2 the megadepth build is regrettably complex, but as far as docker, the build script is here: https://github.com/ChristopherWilks/megadepth/blob/master/create_docker_to_run_megadepth.sh and it uses the https://github.com/ChristopherWilks/megadepth/blob/master/Dockerfile.run as the Docker file.

1 I'll have to check again, but from what I saw recently megadepth will never generate a tsv for the full base-level read coverage for all reads case (no min-value cutoff); this is not expected behavior. However it will for the min-value cutoff argument in certain cases. This is partly due to the fact that tsv of base coverage was a later addon which wasn't a primary goal of the original megadepth (bamcount).

mayank-singh-sikarwar commented 10 months ago

Hi @ChristopherWilks ,

Thank you so much for replying to my silly questions and giving a look into this issue. Also, thanks for sharing build file link because now it makes all the sense. I have been looking at the wrong file(Dockerfile.build) instead of looking into Dockerfile.run which led me to use the command correctly in my nextflow process. I used your latest image with command similar to this "/megadepth <bam|bw> --options" and it works as expected. Just documenting this for future users, in case they end up here.
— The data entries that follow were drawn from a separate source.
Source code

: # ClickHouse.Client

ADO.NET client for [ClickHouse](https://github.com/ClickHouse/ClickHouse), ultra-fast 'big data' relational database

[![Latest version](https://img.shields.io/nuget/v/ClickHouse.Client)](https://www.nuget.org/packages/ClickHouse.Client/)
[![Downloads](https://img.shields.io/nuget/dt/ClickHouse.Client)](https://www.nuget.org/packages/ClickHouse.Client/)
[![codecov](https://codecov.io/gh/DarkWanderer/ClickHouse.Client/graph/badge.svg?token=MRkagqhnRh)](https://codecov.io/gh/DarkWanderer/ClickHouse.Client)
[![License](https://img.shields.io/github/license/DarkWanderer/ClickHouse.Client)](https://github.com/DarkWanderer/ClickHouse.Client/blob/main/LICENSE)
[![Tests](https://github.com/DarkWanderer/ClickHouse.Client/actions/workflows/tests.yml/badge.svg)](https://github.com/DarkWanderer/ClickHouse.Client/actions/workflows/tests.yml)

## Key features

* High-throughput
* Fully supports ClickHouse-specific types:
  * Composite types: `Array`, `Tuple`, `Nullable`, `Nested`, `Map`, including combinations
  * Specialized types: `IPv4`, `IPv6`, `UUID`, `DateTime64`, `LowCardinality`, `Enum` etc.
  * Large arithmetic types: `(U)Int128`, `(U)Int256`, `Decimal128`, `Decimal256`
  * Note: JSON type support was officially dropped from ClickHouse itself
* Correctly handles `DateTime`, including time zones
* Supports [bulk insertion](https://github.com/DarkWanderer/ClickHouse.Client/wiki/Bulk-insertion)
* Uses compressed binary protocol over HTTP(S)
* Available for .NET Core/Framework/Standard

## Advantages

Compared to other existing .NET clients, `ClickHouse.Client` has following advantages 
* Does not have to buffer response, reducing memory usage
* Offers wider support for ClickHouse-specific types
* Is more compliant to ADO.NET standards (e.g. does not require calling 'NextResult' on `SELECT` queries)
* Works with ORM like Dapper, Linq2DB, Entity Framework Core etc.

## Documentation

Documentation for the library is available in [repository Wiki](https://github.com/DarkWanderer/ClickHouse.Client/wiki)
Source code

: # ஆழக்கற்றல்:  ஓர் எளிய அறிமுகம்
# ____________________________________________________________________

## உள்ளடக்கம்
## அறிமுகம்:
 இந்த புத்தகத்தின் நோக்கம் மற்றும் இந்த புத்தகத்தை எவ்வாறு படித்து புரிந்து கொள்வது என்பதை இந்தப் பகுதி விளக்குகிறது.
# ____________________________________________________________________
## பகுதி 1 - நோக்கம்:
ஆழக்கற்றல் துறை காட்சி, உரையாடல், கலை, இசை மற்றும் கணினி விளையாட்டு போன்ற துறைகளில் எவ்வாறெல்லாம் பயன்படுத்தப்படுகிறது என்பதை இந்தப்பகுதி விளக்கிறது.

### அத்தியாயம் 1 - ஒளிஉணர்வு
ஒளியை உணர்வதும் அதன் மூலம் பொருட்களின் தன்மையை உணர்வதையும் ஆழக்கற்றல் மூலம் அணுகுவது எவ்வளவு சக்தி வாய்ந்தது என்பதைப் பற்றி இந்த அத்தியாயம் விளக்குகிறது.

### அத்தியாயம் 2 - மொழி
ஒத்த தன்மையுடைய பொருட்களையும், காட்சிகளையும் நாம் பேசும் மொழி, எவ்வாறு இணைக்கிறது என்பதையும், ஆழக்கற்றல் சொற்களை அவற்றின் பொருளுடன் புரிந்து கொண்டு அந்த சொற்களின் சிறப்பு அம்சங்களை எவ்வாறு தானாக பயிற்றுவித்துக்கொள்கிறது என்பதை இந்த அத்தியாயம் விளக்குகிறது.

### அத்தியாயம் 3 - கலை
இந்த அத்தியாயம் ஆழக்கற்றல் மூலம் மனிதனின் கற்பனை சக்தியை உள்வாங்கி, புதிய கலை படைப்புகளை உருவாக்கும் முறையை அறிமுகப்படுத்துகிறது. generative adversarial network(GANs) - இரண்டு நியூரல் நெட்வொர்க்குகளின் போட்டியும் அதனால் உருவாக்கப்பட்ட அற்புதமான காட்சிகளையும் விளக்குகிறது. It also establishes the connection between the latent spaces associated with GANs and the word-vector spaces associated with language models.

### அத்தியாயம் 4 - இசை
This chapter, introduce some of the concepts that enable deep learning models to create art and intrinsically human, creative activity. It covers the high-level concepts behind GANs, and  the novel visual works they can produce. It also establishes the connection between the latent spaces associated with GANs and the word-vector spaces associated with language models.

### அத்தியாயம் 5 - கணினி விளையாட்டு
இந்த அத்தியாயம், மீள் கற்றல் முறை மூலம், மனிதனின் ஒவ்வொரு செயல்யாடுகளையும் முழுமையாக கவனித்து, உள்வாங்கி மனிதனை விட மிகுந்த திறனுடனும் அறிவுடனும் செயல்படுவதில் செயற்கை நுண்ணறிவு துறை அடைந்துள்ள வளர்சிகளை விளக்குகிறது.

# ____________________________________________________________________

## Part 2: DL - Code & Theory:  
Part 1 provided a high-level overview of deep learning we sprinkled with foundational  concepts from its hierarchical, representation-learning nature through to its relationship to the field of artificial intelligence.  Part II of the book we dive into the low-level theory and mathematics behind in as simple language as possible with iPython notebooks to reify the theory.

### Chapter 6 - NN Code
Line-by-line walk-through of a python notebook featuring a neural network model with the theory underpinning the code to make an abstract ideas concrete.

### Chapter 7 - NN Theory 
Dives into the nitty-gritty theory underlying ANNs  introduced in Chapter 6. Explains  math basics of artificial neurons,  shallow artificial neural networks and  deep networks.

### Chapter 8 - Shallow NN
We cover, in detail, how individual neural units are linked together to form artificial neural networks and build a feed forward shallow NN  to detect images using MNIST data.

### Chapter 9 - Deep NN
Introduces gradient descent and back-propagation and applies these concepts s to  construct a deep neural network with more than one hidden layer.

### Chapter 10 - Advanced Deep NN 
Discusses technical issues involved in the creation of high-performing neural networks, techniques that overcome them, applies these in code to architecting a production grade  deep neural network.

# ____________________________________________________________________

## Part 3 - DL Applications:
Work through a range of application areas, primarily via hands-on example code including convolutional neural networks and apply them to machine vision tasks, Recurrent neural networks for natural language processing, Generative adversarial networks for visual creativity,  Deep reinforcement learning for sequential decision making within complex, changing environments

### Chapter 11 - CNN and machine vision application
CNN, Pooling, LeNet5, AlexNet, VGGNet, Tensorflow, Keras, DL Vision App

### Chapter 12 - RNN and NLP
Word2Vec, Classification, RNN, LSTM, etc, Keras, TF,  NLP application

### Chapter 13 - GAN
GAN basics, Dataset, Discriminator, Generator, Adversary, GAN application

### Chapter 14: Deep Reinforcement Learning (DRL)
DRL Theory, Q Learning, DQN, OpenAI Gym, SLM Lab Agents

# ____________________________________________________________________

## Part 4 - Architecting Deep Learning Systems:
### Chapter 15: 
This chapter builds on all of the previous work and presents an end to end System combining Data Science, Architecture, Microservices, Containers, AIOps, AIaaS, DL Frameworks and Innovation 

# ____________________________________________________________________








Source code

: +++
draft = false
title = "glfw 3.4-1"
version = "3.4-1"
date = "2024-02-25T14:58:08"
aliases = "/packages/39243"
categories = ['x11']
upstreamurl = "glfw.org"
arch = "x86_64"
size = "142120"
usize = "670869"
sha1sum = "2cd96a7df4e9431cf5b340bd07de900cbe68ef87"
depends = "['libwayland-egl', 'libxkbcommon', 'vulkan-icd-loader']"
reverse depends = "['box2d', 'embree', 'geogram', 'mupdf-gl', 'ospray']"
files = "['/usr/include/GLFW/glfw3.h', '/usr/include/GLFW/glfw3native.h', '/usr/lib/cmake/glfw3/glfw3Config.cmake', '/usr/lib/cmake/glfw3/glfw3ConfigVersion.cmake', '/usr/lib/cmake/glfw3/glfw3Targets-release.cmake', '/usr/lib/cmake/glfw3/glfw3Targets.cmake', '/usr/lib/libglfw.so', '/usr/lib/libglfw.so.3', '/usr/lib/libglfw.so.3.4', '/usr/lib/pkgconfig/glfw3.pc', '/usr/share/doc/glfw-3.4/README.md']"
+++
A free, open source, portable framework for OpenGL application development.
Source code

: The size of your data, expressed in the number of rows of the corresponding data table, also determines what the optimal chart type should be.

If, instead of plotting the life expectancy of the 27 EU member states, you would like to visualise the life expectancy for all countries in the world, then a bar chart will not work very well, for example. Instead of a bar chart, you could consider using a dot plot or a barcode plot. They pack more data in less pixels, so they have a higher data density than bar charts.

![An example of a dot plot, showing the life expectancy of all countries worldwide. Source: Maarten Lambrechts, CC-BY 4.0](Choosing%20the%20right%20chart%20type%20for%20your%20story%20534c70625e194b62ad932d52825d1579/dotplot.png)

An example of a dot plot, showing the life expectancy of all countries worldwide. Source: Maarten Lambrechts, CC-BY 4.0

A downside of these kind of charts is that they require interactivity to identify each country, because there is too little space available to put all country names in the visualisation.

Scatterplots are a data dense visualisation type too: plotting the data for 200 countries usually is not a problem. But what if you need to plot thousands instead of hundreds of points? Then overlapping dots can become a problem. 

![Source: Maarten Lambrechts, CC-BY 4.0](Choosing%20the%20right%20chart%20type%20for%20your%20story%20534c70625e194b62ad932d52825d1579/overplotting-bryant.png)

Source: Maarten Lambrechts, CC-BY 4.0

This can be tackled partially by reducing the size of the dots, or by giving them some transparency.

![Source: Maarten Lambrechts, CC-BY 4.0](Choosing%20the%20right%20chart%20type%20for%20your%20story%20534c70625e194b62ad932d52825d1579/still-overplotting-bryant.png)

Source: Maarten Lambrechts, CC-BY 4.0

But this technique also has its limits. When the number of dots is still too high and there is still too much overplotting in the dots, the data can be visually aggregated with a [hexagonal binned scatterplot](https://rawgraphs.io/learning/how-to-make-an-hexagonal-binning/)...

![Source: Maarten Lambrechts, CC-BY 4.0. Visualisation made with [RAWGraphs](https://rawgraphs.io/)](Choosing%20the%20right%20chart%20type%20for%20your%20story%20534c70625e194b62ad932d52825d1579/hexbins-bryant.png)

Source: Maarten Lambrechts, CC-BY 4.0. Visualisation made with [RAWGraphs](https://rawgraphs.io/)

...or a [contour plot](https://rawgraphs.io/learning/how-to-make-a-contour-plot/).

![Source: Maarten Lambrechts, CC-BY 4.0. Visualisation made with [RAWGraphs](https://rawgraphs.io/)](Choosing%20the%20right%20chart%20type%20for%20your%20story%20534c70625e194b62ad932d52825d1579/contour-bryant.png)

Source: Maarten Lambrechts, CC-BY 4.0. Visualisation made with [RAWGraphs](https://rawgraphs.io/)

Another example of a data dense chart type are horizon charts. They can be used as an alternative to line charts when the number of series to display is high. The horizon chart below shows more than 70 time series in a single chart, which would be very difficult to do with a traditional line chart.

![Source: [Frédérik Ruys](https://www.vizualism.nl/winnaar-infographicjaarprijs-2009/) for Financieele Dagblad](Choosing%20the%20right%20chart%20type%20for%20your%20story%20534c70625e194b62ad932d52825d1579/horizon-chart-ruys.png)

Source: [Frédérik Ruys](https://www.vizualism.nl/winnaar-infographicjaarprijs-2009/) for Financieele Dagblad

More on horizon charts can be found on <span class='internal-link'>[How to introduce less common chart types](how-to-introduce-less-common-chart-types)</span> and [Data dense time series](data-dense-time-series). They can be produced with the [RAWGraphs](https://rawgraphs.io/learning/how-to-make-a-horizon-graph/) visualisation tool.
I would also like to share my observations and I will be grateful if you could share you inputs on the behaviour.

Parameters used:

# w/o parsing --bigwig
/megadepth ${sortedBam} \\
    --threads ${task.cpus} \\
    --prefix ${sampleId} \\
    --no-auc-stdout \\
    --no-annotation-stdout \\
    --no-coverage-stdout \\
    --coverage \\
    --no-head \\
    --require-mdz \\
    --annotation ${bedFile} \\
    --min-unique-qual 10 \\
    --auc \\
    --frag-dist \\
    --junctions \\

Observations:

  1. According to the params provided, Megadepth generates ${sampleId}.coverage.tsv, ${sampleId}.unique.tsv, ${sampleId}.jxs.tsv, ${sampleId}.frags.tsv, ${sampleId}.auc.tsv, ${sampleId}.annotation.tsv.
  2. As --biwwig param was not used, no file with bw extension was generated.
  3. ${sampleId}.coverage.tsv: you briefly mention in this [section](https://github.com/ChristopherWilks/megadepth#bamcram-processing-subcommands) that a file with a coverage.tsv suffix will be generated in case —bigwig is passed. a. Is it possible that it could true for just --coverage param as well?
  4. Megadepth raises segemntation fault (core dumped) when --gzip param is used. But there are work arounds to zip the results by piping the results from megadepth to gzip or zstd command.

I also wanted to confirm if my understanding is correct about the differeence between all.bw and unique.bw files. all.bw will contain base-level coverage for bases with any mapping quality whereas unique.bw will contains coverages for bases with greater than or equal to the mapping quality provided.

I believe the original bug is fixed and you have provided clarifications for the rest of my doubts. I will be happy to close this issue after you have provided your last inputs, in case you want to track another issues you have observed as another thread.